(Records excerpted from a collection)
------------------------------------------------

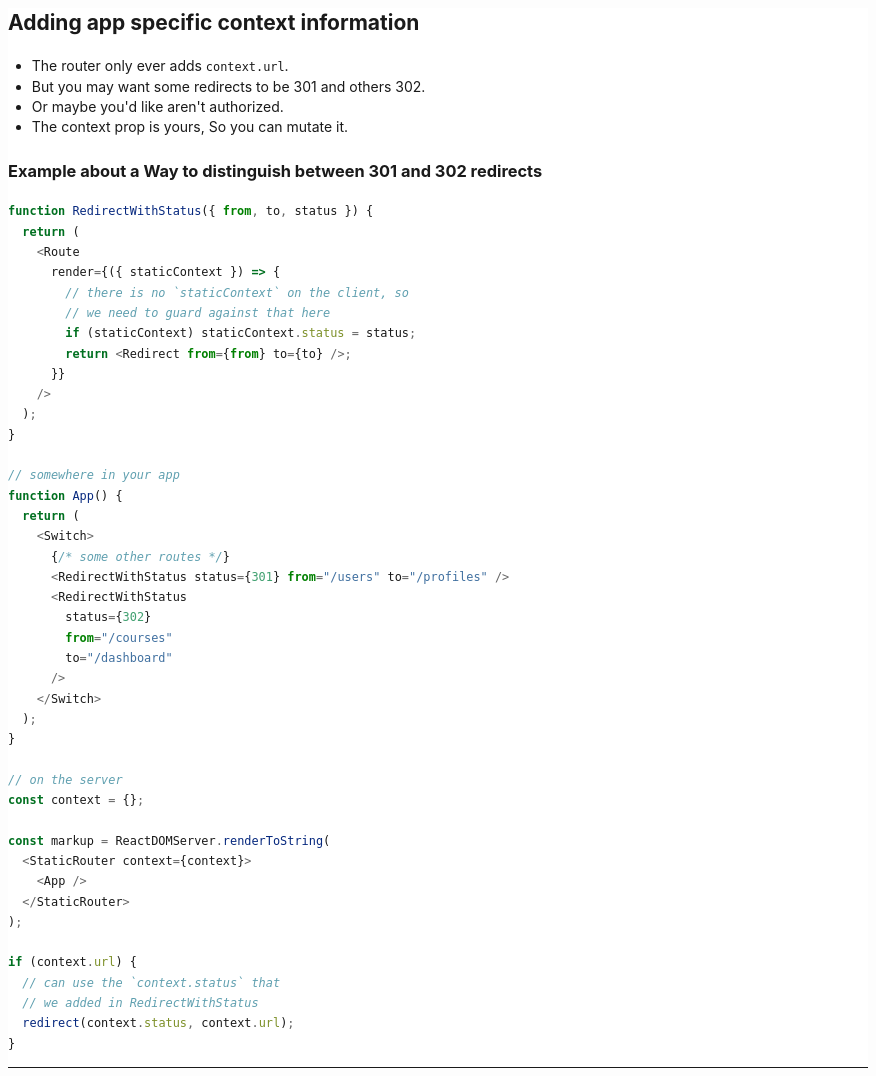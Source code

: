 ## Adding app specific context information

* The router only ever adds `context.url`.
* But you may want some redirects to be 301 and others 302.
* Or maybe you'd like aren't authorized.
* The context prop is yours, So you can mutate it.
  
### Example about a Way to distinguish between 301 and 302 redirects

``` javascript
function RedirectWithStatus({ from, to, status }) {
  return (
    <Route
      render={({ staticContext }) => {
        // there is no `staticContext` on the client, so
        // we need to guard against that here
        if (staticContext) staticContext.status = status;
        return <Redirect from={from} to={to} />;
      }}
    />
  );
}

// somewhere in your app
function App() {
  return (
    <Switch>
      {/* some other routes */}
      <RedirectWithStatus status={301} from="/users" to="/profiles" />
      <RedirectWithStatus
        status={302}
        from="/courses"
        to="/dashboard"
      />
    </Switch>
  );
}

// on the server
const context = {};

const markup = ReactDOMServer.renderToString(
  <StaticRouter context={context}>
    <App />
  </StaticRouter>
);

if (context.url) {
  // can use the `context.status` that
  // we added in RedirectWithStatus
  redirect(context.status, context.url);
}
```

---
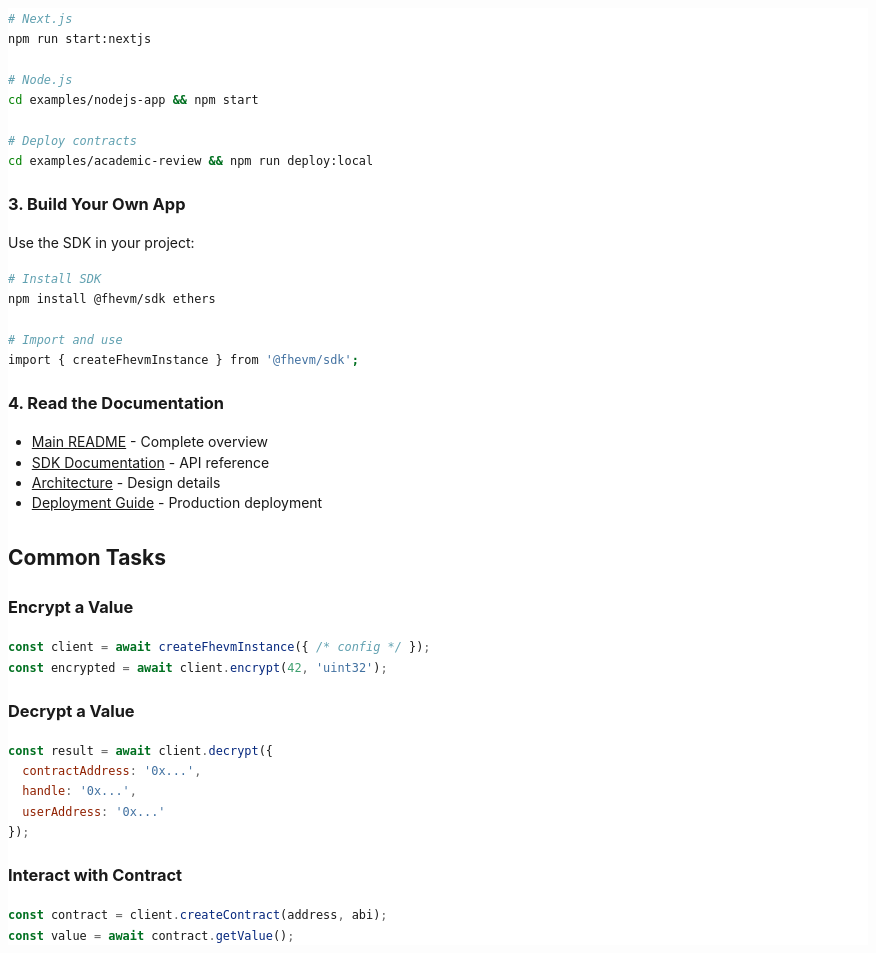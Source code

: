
 ```bash
# Next.js
npm run start:nextjs

# Node.js
cd examples/nodejs-app && npm start

# Deploy contracts
cd examples/academic-review && npm run deploy:local
```

### 3. Build Your Own App

Use the SDK in your project:

```bash
# Install SDK
npm install @fhevm/sdk ethers

# Import and use
import { createFhevmInstance } from '@fhevm/sdk';
```

### 4. Read the Documentation

- [Main README](./README.md) - Complete overview
- [SDK Documentation](./packages/fhevm-sdk/README.md) - API reference
- [Architecture](./ARCHITECTURE.md) - Design details
- [Deployment Guide](./DEPLOYMENT.md) - Production deployment

## Common Tasks

### Encrypt a Value

```javascript
const client = await createFhevmInstance({ /* config */ });
const encrypted = await client.encrypt(42, 'uint32');
```

### Decrypt a Value

```javascript
const result = await client.decrypt({
  contractAddress: '0x...',
  handle: '0x...',
  userAddress: '0x...'
});
```

### Interact with Contract

```javascript
const contract = client.createContract(address, abi);
const value = await contract.getValue();
```
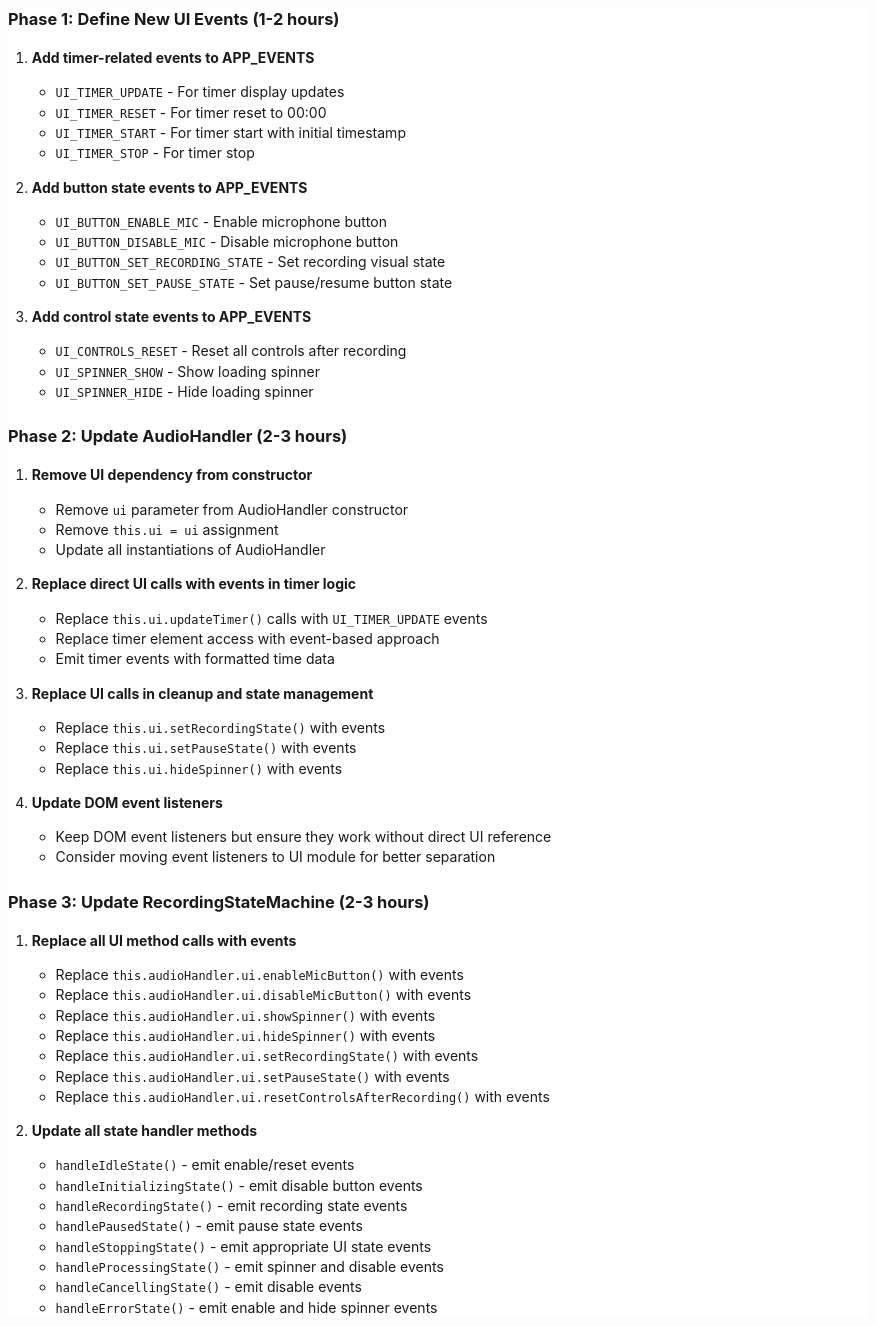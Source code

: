 ### Phase 1: Define New UI Events (1-2 hours)
1. **Add timer-related events to APP_EVENTS**
   - `UI_TIMER_UPDATE` - For timer display updates
   - `UI_TIMER_RESET` - For timer reset to 00:00
   - `UI_TIMER_START` - For timer start with initial timestamp
   - `UI_TIMER_STOP` - For timer stop

2. **Add button state events to APP_EVENTS**
   - `UI_BUTTON_ENABLE_MIC` - Enable microphone button
   - `UI_BUTTON_DISABLE_MIC` - Disable microphone button
   - `UI_BUTTON_SET_RECORDING_STATE` - Set recording visual state
   - `UI_BUTTON_SET_PAUSE_STATE` - Set pause/resume button state

3. **Add control state events to APP_EVENTS**
   - `UI_CONTROLS_RESET` - Reset all controls after recording
   - `UI_SPINNER_SHOW` - Show loading spinner
   - `UI_SPINNER_HIDE` - Hide loading spinner

### Phase 2: Update AudioHandler (2-3 hours)
1. **Remove UI dependency from constructor**
   - Remove `ui` parameter from AudioHandler constructor
   - Remove `this.ui = ui` assignment
   - Update all instantiations of AudioHandler

2. **Replace direct UI calls with events in timer logic**
   - Replace `this.ui.updateTimer()` calls with `UI_TIMER_UPDATE` events
   - Replace timer element access with event-based approach
   - Emit timer events with formatted time data

3. **Replace UI calls in cleanup and state management**
   - Replace `this.ui.setRecordingState()` with events
   - Replace `this.ui.setPauseState()` with events
   - Replace `this.ui.hideSpinner()` with events

4. **Update DOM event listeners**
   - Keep DOM event listeners but ensure they work without direct UI reference
   - Consider moving event listeners to UI module for better separation

### Phase 3: Update RecordingStateMachine (2-3 hours)
1. **Replace all UI method calls with events**
   - Replace `this.audioHandler.ui.enableMicButton()` with events
   - Replace `this.audioHandler.ui.disableMicButton()` with events
   - Replace `this.audioHandler.ui.showSpinner()` with events
   - Replace `this.audioHandler.ui.hideSpinner()` with events
   - Replace `this.audioHandler.ui.setRecordingState()` with events
   - Replace `this.audioHandler.ui.setPauseState()` with events
   - Replace `this.audioHandler.ui.resetControlsAfterRecording()` with events

2. **Update all state handler methods**
   - `handleIdleState()` - emit enable/reset events
   - `handleInitializingState()` - emit disable button events
   - `handleRecordingState()` - emit recording state events
   - `handlePausedState()` - emit pause state events
   - `handleStoppingState()` - emit appropriate UI state events
   - `handleProcessingState()` - emit spinner and disable events
   - `handleCancellingState()` - emit disable events
   - `handleErrorState()` - emit enable and hide spinner events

------------------------------------------------

- _Required work_:
Word for word, repeat all the data, but not its images.

- _Result_:
Source code

: ## Adding app specific context information

* The router only ever adds `context.url`.
* But you may want some redirects to be 301 and others 302.
* Or maybe you'd like aren't authorized.
* The context prop is yours, So you can mutate it.
  
### Example about a Way to distinguish between 301 and 302 redirects

``` javascript
function RedirectWithStatus({ from, to, status }) {
  return (
    <Route
      render={({ staticContext }) => {
        // there is no `staticContext` on the client, so
        // we need to guard against that here
        if (staticContext) staticContext.status = status;
        return <Redirect from={from} to={to} />;
      }}
    />
  );
}

// somewhere in your app
function App() {
  return (
    <Switch>
      {/* some other routes */}
      <RedirectWithStatus status={301} from="/users" to="/profiles" />
      <RedirectWithStatus
        status={302}
        from="/courses"
        to="/dashboard"
      />
    </Switch>
  );
}

// on the server
const context = {};

const markup = ReactDOMServer.renderToString(
  <StaticRouter context={context}>
    <App />
  </StaticRouter>
);

if (context.url) {
  // can use the `context.status` that
  // we added in RedirectWithStatus
  redirect(context.status, context.url);
}
```

---
Source code

:
 ```bash
# Next.js
npm run start:nextjs

# Node.js
cd examples/nodejs-app && npm start

# Deploy contracts
cd examples/academic-review && npm run deploy:local
```

### 3. Build Your Own App

Use the SDK in your project:

```bash
# Install SDK
npm install @fhevm/sdk ethers

# Import and use
import { createFhevmInstance } from '@fhevm/sdk';
```

### 4. Read the Documentation

- [Main README](./README.md) - Complete overview
- [SDK Documentation](./packages/fhevm-sdk/README.md) - API reference
- [Architecture](./ARCHITECTURE.md) - Design details
- [Deployment Guide](./DEPLOYMENT.md) - Production deployment

## Common Tasks

### Encrypt a Value

```javascript
const client = await createFhevmInstance({ /* config */ });
const encrypted = await client.encrypt(42, 'uint32');
```

### Decrypt a Value

```javascript
const result = await client.decrypt({
  contractAddress: '0x...',
  handle: '0x...',
  userAddress: '0x...'
});
```

### Interact with Contract

```javascript
const contract = client.createContract(address, abi);
const value = await contract.getValue();
```
Source code

: ### Phase 1: Define New UI Events (1-2 hours)
1. **Add timer-related events to APP_EVENTS**
   - `UI_TIMER_UPDATE` - For timer display updates
   - `UI_TIMER_RESET` - For timer reset to 00:00
   - `UI_TIMER_START` - For timer start with initial timestamp
   - `UI_TIMER_STOP` - For timer stop

2. **Add button state events to APP_EVENTS**
   - `UI_BUTTON_ENABLE_MIC` - Enable microphone button
   - `UI_BUTTON_DISABLE_MIC` - Disable microphone button
   - `UI_BUTTON_SET_RECORDING_STATE` - Set recording visual state
   - `UI_BUTTON_SET_PAUSE_STATE` - Set pause/resume button state

3. **Add control state events to APP_EVENTS**
   - `UI_CONTROLS_RESET` - Reset all controls after recording
   - `UI_SPINNER_SHOW` - Show loading spinner
   - `UI_SPINNER_HIDE` - Hide loading spinner

### Phase 2: Update AudioHandler (2-3 hours)
1. **Remove UI dependency from constructor**
   - Remove `ui` parameter from AudioHandler constructor
   - Remove `this.ui = ui` assignment
   - Update all instantiations of AudioHandler

2. **Replace direct UI calls with events in timer logic**
   - Replace `this.ui.updateTimer()` calls with `UI_TIMER_UPDATE` events
   - Replace timer element access with event-based approach
   - Emit timer events with formatted time data

3. **Replace UI calls in cleanup and state management**
   - Replace `this.ui.setRecordingState()` with events
   - Replace `this.ui.setPauseState()` with events
   - Replace `this.ui.hideSpinner()` with events

4. **Update DOM event listeners**
   - Keep DOM event listeners but ensure they work without direct UI reference
   - Consider moving event listeners to UI module for better separation

### Phase 3: Update RecordingStateMachine (2-3 hours)
1. **Replace all UI method calls with events**
   - Replace `this.audioHandler.ui.enableMicButton()` with events
   - Replace `this.audioHandler.ui.disableMicButton()` with events
   - Replace `this.audioHandler.ui.showSpinner()` with events
   - Replace `this.audioHandler.ui.hideSpinner()` with events
   - Replace `this.audioHandler.ui.setRecordingState()` with events
   - Replace `this.audioHandler.ui.setPauseState()` with events
   - Replace `this.audioHandler.ui.resetControlsAfterRecording()` with events

2. **Update all state handler methods**
   - `handleIdleState()` - emit enable/reset events
   - `handleInitializingState()` - emit disable button events
   - `handleRecordingState()` - emit recording state events
   - `handlePausedState()` - emit pause state events
   - `handleStoppingState()` - emit appropriate UI state events
   - `handleProcessingState()` - emit spinner and disable events
   - `handleCancellingState()` - emit disable events
   - `handleErrorState()` - emit enable and hide spinner events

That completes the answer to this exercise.